Between December 19 and January 8 there are 32 college bowl games–but only one Year-End Report on the Federal Judiciary. I once asked my predecessor, Chief Justice William H. Rehnquist, why he released this annual report on the state of the federal courts on New Year‘s Day. He explained that it was difficult to get people to focus on the needs of the judiciary and January 1 was historically a slow news day–a day on which the concerns of the courts just might get noticed.

This is my second annual report on the judiciary, and in it I am going to discuss only one issue–in an effort to increase even more the chances that people will take notice. That is important because the issue has been ignored far too long and has now reached the level of a constitutional crisis that threatens to undermine the strength and independence of the federal judiciary.

I am talking about the failure to raise judicial pay. This is usually the point at which many will put down the annual report and return to the Rose Bowl, but bear with me long enough to consider just three very revealing charts prepared by the Administrative Office of the United States Courts.

The appendix is also interesting. Here's a portion from the Appendix:

Nationwide, the number of criminal appeals dropped by 5% to 15,246 filings, after rising by 28% in 2005 in response to the Booker decision. Despite that decline, the number of criminal appeals in 2006 surpassed by more than 25% the number of filings in the years before the Court's decision in Blakely v. Washington, 542 U.S. 296 (2004)....

The number of criminal cases filed in 2006 decreased by 4% to 66,860 cases and 88,216 defendants. The decline stemmed from shifts in priorities of the United States Department of Justice, which directed more of its resources toward combating terrorism.
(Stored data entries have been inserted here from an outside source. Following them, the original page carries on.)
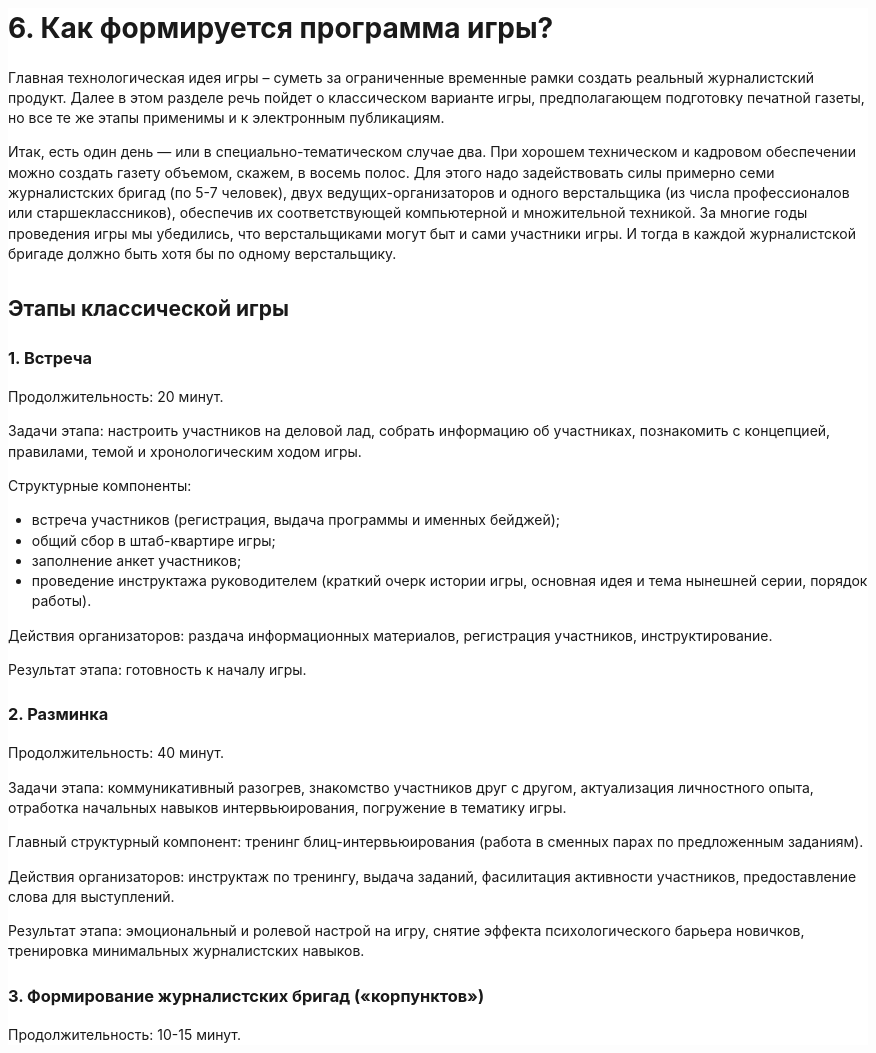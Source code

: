 # 6. Как формируется программа игры?

Главная технологическая идея игры – суметь за ограниченные временные рамки создать реальный журналистский продукт. Далее в этом разделе речь пойдет о классическом варианте игры, предполагающем подготовку печатной газеты, но все те же этапы применимы и к электронным публикациям.

Итак, есть один день — или в специально-тематическом случае два. При хорошем техническом и кадровом обеспечении можно создать газету объемом, скажем, в восемь полос. Для этого надо задействовать силы примерно семи журналистских бригад (по 5-7 человек), двух ведущих-организаторов и одного верстальщика (из числа профессионалов или старшеклассников), обеспечив их соответствующей компьютерной и множительной техникой. За многие годы проведения игры мы убедились, что верстальщиками могут быт и сами участники игры. И тогда в каждой журналистской бригаде должно быть хотя бы по одному верстальщику.

## Этапы классической игры

### 1. Встреча

Продолжительность: 20 минут.

Задачи этапа: настроить участников на деловой лад, собрать информацию об участниках, познакомить с концепцией, правилами, темой и хронологическим ходом игры.

Структурные компоненты:

* встреча участников (регистрация, выдача программы и именных бейджей);
* общий сбор в штаб-квартире игры;
* заполнение анкет участников;
* проведение инструктажа руководителем (краткий очерк истории игры, основная идея и тема нынешней серии, порядок работы).

Действия организаторов: раздача информационных материалов, регистрация участников, инструктирование.

Результат этапа: готовность к началу игры.

### 2. Разминка

Продолжительность: 40 минут.

Задачи этапа: коммуникативный разогрев, знакомство участников друг с другом, актуализация личностного опыта, отработка начальных навыков интервьюирования, погружение в тематику игры.

Главный структурный компонент: тренинг блиц-интервьюирования (работа в сменных парах по предложенным заданиям).

Действия организаторов: инструктаж по тренингу, выдача заданий, фасилитация активности участников, предоставление слова для выступлений.

Результат этапа: эмоциональный и ролевой настрой на игру, снятие эффекта психологического барьера новичков, тренировка минимальных журналистских навыков.

### 3. Формирование журналистских бригад («корпунктов»)

Продолжительность: 10-15 минут.
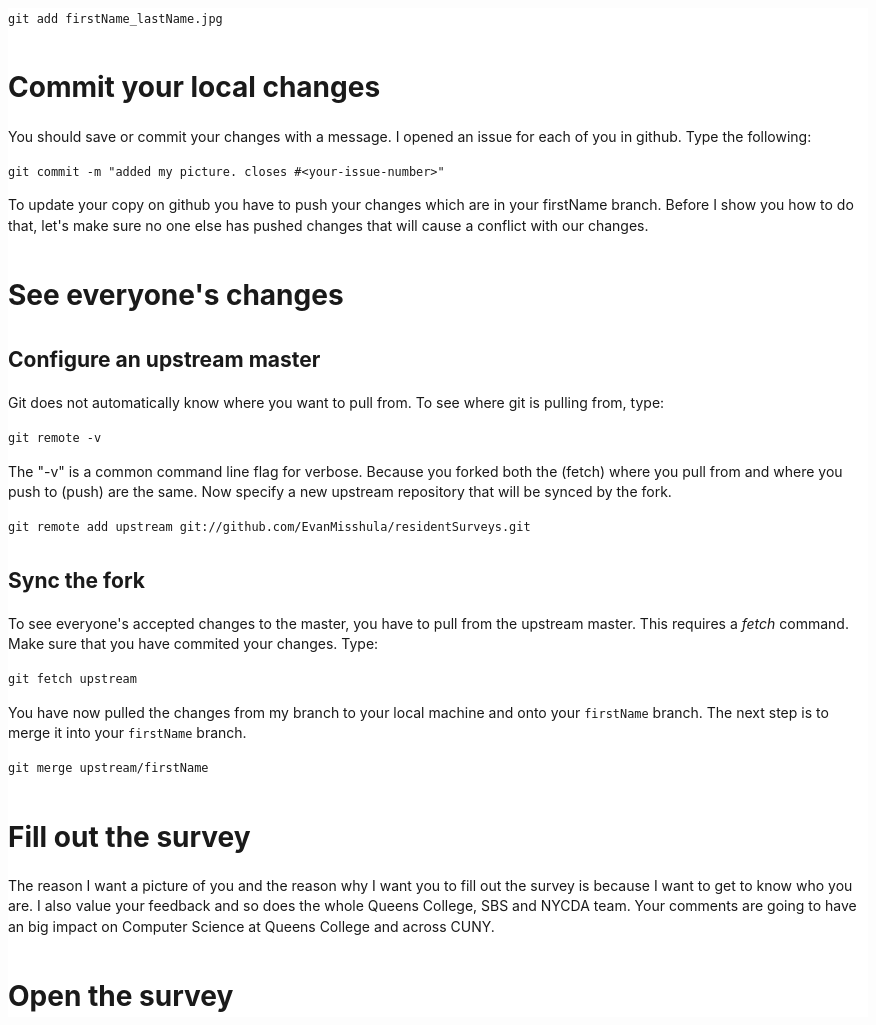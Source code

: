     git add firstName_lastName.jpg

# Commit your local changes<a id="orgheadline23"></a>

You should save or commit your changes with a message.  I opened an
issue for each of you in github.  Type the following:

    git commit -m "added my picture. closes #<your-issue-number>"

To update your copy on github you have to push your changes which are in 
your firstName branch. Before I show you how to do that, let's make sure
no one else has pushed changes that will cause a conflict with our changes.

# See everyone's changes<a id="orgheadline26"></a>

## Configure an upstream master<a id="orgheadline24"></a>

Git does not automatically know where you want to pull from.
To see where git is pulling from, type:

    git remote -v

The "-v" is a common command line flag for verbose.  Because you 
forked both the (fetch) where you pull from and where you push to
(push) are the same. Now specify a new upstream repository that will
be synced by the fork.

    git remote add upstream git://github.com/EvanMisshula/residentSurveys.git

## Sync the fork<a id="orgheadline25"></a>

To see everyone's accepted changes to the master, you have to pull
from the upstream master. This requires a *fetch* command.  Make sure
that you have commited your changes.  Type:

    git fetch upstream

You have now pulled the changes from my branch to your local machine
and onto your `firstName` branch. The next step is to merge it into
your `firstName` branch.

    git merge upstream/firstName

# Fill out the survey<a id="orgheadline27"></a>

The reason I want a picture of you and the reason why I want you to
fill out the survey is because I want to get to know who you are.  I
also value your feedback and so does the whole Queens College, SBS and
NYCDA team.  Your comments are going to have an big impact on Computer
Science at Queens College and across CUNY.

# Open the survey<a id="orgheadline28"></a>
The number of criminal cases filed in 2006 is similar to the number of cases filed in 2002, when criminal case filings jumped by 7% following the terrorist attacks on September 11, 2001. Although the number of criminal case filings declined in 2006, the median time for case disposition for defendants climbed from 6.8 months in 2005 to 7.1 months in 2006. The median time period, which was 27 days longer than in 2004, reflected an increase in the time that courts needed to process post-Booker cases.


Anyone have the numbers for this District?